Data items:
┄┄┄┄┄┄
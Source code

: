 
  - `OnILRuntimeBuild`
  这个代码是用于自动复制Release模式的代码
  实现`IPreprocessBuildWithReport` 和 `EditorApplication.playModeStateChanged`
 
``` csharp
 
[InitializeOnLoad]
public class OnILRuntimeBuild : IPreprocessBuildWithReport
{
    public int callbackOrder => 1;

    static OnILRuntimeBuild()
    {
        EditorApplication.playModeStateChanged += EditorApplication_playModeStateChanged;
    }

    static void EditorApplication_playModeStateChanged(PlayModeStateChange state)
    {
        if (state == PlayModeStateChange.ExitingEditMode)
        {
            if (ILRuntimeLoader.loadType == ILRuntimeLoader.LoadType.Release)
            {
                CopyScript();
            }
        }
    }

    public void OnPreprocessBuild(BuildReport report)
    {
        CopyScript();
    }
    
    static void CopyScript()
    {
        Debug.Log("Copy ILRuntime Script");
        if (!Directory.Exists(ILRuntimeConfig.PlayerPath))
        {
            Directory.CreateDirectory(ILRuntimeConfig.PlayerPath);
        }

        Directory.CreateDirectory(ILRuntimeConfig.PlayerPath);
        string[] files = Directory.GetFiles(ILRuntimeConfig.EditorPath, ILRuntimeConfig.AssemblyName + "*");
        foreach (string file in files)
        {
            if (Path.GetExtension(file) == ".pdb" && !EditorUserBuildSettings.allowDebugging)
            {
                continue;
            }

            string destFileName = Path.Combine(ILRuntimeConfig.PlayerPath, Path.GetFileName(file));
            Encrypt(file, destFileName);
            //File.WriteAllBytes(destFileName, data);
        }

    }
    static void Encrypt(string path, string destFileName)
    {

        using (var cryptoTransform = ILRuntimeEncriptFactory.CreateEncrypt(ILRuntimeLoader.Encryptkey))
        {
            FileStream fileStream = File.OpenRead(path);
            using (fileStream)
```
┄┄┄┄┄┄
WHAT IS NEEDED: Output the records above precisely.

EXPECTED ANSWER:
Source code

: 
  - `OnILRuntimeBuild`
  这个代码是用于自动复制Release模式的代码
  实现`IPreprocessBuildWithReport` 和 `EditorApplication.playModeStateChanged`
 
``` csharp
 
[InitializeOnLoad]
public class OnILRuntimeBuild : IPreprocessBuildWithReport
{
    public int callbackOrder => 1;

    static OnILRuntimeBuild()
    {
        EditorApplication.playModeStateChanged += EditorApplication_playModeStateChanged;
    }

    static void EditorApplication_playModeStateChanged(PlayModeStateChange state)
    {
        if (state == PlayModeStateChange.ExitingEditMode)
        {
            if (ILRuntimeLoader.loadType == ILRuntimeLoader.LoadType.Release)
            {
                CopyScript();
            }
        }
    }

    public void OnPreprocessBuild(BuildReport report)
    {
        CopyScript();
    }
    
    static void CopyScript()
    {
        Debug.Log("Copy ILRuntime Script");
        if (!Directory.Exists(ILRuntimeConfig.PlayerPath))
        {
            Directory.CreateDirectory(ILRuntimeConfig.PlayerPath);
        }

        Directory.CreateDirectory(ILRuntimeConfig.PlayerPath);
        string[] files = Directory.GetFiles(ILRuntimeConfig.EditorPath, ILRuntimeConfig.AssemblyName + "*");
        foreach (string file in files)
        {
            if (Path.GetExtension(file) == ".pdb" && !EditorUserBuildSettings.allowDebugging)
            {
                continue;
            }

            string destFileName = Path.Combine(ILRuntimeConfig.PlayerPath, Path.GetFileName(file));
            Encrypt(file, destFileName);
            //File.WriteAllBytes(destFileName, data);
        }

    }
    static void Encrypt(string path, string destFileName)
    {

        using (var cryptoTransform = ILRuntimeEncriptFactory.CreateEncrypt(ILRuntimeLoader.Encryptkey))
        {
            FileStream fileStream = File.OpenRead(path);
            using (fileStream)
```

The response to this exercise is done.